### Directions for this task:
From the first line to the last, repeat the data exactly but leave out the pictures.

[Dataset entries]
=-=-=
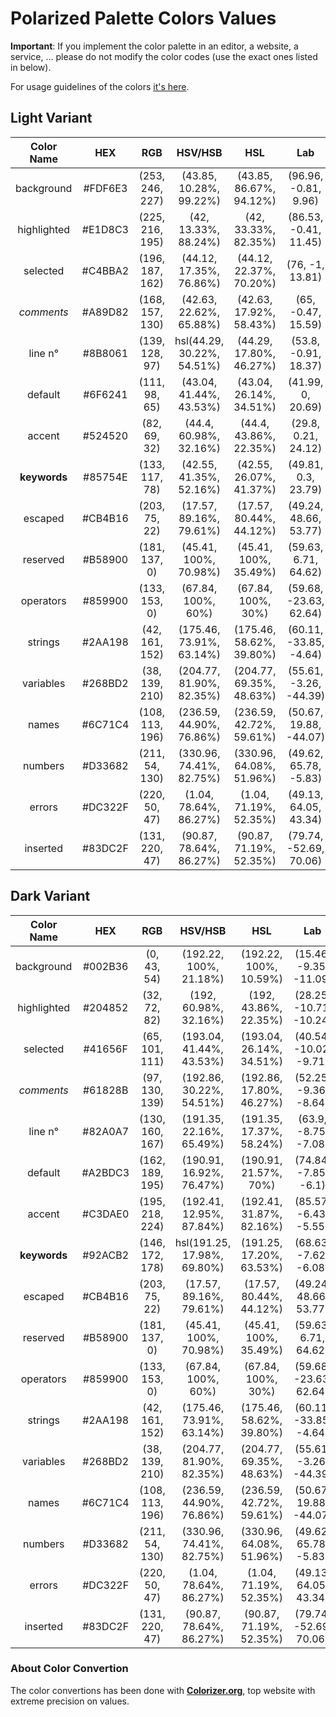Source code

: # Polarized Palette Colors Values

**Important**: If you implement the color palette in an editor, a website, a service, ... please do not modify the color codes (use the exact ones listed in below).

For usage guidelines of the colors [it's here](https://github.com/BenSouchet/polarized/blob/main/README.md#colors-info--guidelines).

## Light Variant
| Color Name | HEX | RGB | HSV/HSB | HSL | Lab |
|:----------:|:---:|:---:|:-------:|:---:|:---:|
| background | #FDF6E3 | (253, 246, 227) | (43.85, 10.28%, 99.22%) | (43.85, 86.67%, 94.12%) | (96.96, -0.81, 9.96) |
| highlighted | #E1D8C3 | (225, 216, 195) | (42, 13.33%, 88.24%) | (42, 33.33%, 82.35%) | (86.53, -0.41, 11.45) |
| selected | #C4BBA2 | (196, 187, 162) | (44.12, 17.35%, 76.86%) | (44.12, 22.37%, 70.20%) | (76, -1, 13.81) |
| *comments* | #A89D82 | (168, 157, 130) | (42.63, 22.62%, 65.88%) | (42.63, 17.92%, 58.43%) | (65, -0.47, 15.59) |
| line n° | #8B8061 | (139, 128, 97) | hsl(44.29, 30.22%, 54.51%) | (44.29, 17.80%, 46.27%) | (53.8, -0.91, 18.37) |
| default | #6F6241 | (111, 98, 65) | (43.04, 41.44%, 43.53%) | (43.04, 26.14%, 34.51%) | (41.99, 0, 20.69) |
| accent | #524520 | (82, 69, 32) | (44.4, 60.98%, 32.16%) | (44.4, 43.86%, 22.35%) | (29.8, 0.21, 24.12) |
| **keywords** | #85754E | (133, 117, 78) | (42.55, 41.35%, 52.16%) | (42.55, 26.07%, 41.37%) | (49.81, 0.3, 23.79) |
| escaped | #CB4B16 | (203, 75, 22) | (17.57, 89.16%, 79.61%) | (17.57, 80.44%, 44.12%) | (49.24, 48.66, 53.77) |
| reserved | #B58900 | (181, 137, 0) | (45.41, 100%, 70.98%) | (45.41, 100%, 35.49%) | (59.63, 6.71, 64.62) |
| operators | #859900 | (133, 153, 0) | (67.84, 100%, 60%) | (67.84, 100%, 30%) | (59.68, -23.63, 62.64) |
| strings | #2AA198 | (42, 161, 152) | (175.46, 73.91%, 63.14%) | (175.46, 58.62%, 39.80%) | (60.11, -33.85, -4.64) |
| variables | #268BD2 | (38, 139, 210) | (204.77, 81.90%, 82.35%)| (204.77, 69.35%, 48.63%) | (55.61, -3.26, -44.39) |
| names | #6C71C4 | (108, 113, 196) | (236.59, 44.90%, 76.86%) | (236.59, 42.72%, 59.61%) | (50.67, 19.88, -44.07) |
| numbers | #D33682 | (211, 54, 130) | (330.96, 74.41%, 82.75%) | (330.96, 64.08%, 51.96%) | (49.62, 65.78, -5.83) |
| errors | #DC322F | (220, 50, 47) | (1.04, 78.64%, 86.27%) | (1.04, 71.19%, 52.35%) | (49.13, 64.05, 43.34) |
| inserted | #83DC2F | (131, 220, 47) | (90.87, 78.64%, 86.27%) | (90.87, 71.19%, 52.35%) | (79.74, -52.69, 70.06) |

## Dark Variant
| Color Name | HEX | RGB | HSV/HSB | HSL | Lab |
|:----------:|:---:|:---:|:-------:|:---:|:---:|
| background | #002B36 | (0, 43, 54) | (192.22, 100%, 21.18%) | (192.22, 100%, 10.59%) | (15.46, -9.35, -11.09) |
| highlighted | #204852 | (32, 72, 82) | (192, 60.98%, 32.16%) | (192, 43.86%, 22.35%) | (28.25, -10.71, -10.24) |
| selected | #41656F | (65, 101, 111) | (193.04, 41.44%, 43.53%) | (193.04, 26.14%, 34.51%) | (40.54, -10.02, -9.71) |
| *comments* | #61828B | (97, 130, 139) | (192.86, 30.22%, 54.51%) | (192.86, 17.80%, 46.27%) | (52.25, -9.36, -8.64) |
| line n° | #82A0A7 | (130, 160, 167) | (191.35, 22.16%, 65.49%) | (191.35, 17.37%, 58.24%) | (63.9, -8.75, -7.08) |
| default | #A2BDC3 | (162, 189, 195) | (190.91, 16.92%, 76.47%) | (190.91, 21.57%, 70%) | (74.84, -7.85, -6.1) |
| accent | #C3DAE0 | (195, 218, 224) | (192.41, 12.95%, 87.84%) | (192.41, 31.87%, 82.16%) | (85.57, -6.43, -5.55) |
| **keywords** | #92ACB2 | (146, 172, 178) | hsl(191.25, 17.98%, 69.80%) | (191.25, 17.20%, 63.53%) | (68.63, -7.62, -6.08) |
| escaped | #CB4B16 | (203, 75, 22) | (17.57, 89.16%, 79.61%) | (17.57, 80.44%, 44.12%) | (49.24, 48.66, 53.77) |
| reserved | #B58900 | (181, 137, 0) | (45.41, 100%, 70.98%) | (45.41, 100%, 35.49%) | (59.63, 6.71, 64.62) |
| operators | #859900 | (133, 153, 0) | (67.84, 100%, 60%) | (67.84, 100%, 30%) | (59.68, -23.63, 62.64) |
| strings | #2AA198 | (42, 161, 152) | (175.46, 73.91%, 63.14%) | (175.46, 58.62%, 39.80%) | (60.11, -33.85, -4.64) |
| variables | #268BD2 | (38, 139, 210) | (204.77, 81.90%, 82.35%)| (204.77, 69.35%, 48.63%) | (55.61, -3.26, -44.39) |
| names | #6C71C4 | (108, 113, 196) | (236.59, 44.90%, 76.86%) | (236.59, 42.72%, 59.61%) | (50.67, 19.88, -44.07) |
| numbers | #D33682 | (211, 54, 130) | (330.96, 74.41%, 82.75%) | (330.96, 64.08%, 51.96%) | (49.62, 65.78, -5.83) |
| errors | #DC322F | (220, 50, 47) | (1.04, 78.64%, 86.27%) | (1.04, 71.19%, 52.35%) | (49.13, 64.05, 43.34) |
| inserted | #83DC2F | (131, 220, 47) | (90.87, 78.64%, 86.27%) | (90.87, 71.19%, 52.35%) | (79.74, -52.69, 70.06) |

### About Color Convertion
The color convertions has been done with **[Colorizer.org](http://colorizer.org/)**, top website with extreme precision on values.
=-=-=
### Your solution:
Source code

: # Polarized Palette Colors Values

**Important**: If you implement the color palette in an editor, a website, a service, ... please do not modify the color codes (use the exact ones listed in below).

For usage guidelines of the colors [it's here](https://github.com/BenSouchet/polarized/blob/main/README.md#colors-info--guidelines).

## Light Variant
| Color Name | HEX | RGB | HSV/HSB | HSL | Lab |
|:----------:|:---:|:---:|:-------:|:---:|:---:|
| background | #FDF6E3 | (253, 246, 227) | (43.85, 10.28%, 99.22%) | (43.85, 86.67%, 94.12%) | (96.96, -0.81, 9.96) |
| highlighted | #E1D8C3 | (225, 216, 195) | (42, 13.33%, 88.24%) | (42, 33.33%, 82.35%) | (86.53, -0.41, 11.45) |
| selected | #C4BBA2 | (196, 187, 162) | (44.12, 17.35%, 76.86%) | (44.12, 22.37%, 70.20%) | (76, -1, 13.81) |
| *comments* | #A89D82 | (168, 157, 130) | (42.63, 22.62%, 65.88%) | (42.63, 17.92%, 58.43%) | (65, -0.47, 15.59) |
| line n° | #8B8061 | (139, 128, 97) | hsl(44.29, 30.22%, 54.51%) | (44.29, 17.80%, 46.27%) | (53.8, -0.91, 18.37) |
| default | #6F6241 | (111, 98, 65) | (43.04, 41.44%, 43.53%) | (43.04, 26.14%, 34.51%) | (41.99, 0, 20.69) |
| accent | #524520 | (82, 69, 32) | (44.4, 60.98%, 32.16%) | (44.4, 43.86%, 22.35%) | (29.8, 0.21, 24.12) |
| **keywords** | #85754E | (133, 117, 78) | (42.55, 41.35%, 52.16%) | (42.55, 26.07%, 41.37%) | (49.81, 0.3, 23.79) |
| escaped | #CB4B16 | (203, 75, 22) | (17.57, 89.16%, 79.61%) | (17.57, 80.44%, 44.12%) | (49.24, 48.66, 53.77) |
| reserved | #B58900 | (181, 137, 0) | (45.41, 100%, 70.98%) | (45.41, 100%, 35.49%) | (59.63, 6.71, 64.62) |
| operators | #859900 | (133, 153, 0) | (67.84, 100%, 60%) | (67.84, 100%, 30%) | (59.68, -23.63, 62.64) |
| strings | #2AA198 | (42, 161, 152) | (175.46, 73.91%, 63.14%) | (175.46, 58.62%, 39.80%) | (60.11, -33.85, -4.64) |
| variables | #268BD2 | (38, 139, 210) | (204.77, 81.90%, 82.35%)| (204.77, 69.35%, 48.63%) | (55.61, -3.26, -44.39) |
| names | #6C71C4 | (108, 113, 196) | (236.59, 44.90%, 76.86%) | (236.59, 42.72%, 59.61%) | (50.67, 19.88, -44.07) |
| numbers | #D33682 | (211, 54, 130) | (330.96, 74.41%, 82.75%) | (330.96, 64.08%, 51.96%) | (49.62, 65.78, -5.83) |
| errors | #DC322F | (220, 50, 47) | (1.04, 78.64%, 86.27%) | (1.04, 71.19%, 52.35%) | (49.13, 64.05, 43.34) |
| inserted | #83DC2F | (131, 220, 47) | (90.87, 78.64%, 86.27%) | (90.87, 71.19%, 52.35%) | (79.74, -52.69, 70.06) |

## Dark Variant
| Color Name | HEX | RGB | HSV/HSB | HSL | Lab |
|:----------:|:---:|:---:|:-------:|:---:|:---:|
| background | #002B36 | (0, 43, 54) | (192.22, 100%, 21.18%) | (192.22, 100%, 10.59%) | (15.46, -9.35, -11.09) |
| highlighted | #204852 | (32, 72, 82) | (192, 60.98%, 32.16%) | (192, 43.86%, 22.35%) | (28.25, -10.71, -10.24) |
| selected | #41656F | (65, 101, 111) | (193.04, 41.44%, 43.53%) | (193.04, 26.14%, 34.51%) | (40.54, -10.02, -9.71) |
| *comments* | #61828B | (97, 130, 139) | (192.86, 30.22%, 54.51%) | (192.86, 17.80%, 46.27%) | (52.25, -9.36, -8.64) |
| line n° | #82A0A7 | (130, 160, 167) | (191.35, 22.16%, 65.49%) | (191.35, 17.37%, 58.24%) | (63.9, -8.75, -7.08) |
| default | #A2BDC3 | (162, 189, 195) | (190.91, 16.92%, 76.47%) | (190.91, 21.57%, 70%) | (74.84, -7.85, -6.1) |
| accent | #C3DAE0 | (195, 218, 224) | (192.41, 12.95%, 87.84%) | (192.41, 31.87%, 82.16%) | (85.57, -6.43, -5.55) |
| **keywords** | #92ACB2 | (146, 172, 178) | hsl(191.25, 17.98%, 69.80%) | (191.25, 17.20%, 63.53%) | (68.63, -7.62, -6.08) |
| escaped | #CB4B16 | (203, 75, 22) | (17.57, 89.16%, 79.61%) | (17.57, 80.44%, 44.12%) | (49.24, 48.66, 53.77) |
| reserved | #B58900 | (181, 137, 0) | (45.41, 100%, 70.98%) | (45.41, 100%, 35.49%) | (59.63, 6.71, 64.62) |
| operators | #859900 | (133, 153, 0) | (67.84, 100%, 60%) | (67.84, 100%, 30%) | (59.68, -23.63, 62.64) |
| strings | #2AA198 | (42, 161, 152) | (175.46, 73.91%, 63.14%) | (175.46, 58.62%, 39.80%) | (60.11, -33.85, -4.64) |
| variables | #268BD2 | (38, 139, 210) | (204.77, 81.90%, 82.35%)| (204.77, 69.35%, 48.63%) | (55.61, -3.26, -44.39) |
| names | #6C71C4 | (108, 113, 196) | (236.59, 44.90%, 76.86%) | (236.59, 42.72%, 59.61%) | (50.67, 19.88, -44.07) |
| numbers | #D33682 | (211, 54, 130) | (330.96, 74.41%, 82.75%) | (330.96, 64.08%, 51.96%) | (49.62, 65.78, -5.83) |
| errors | #DC322F | (220, 50, 47) | (1.04, 78.64%, 86.27%) | (1.04, 71.19%, 52.35%) | (49.13, 64.05, 43.34) |
| inserted | #83DC2F | (131, 220, 47) | (90.87, 78.64%, 86.27%) | (90.87, 71.19%, 52.35%) | (79.74, -52.69, 70.06) |

### About Color Convertion
The color convertions has been done with **[Colorizer.org](http://colorizer.org/)**, top website with extreme precision on values.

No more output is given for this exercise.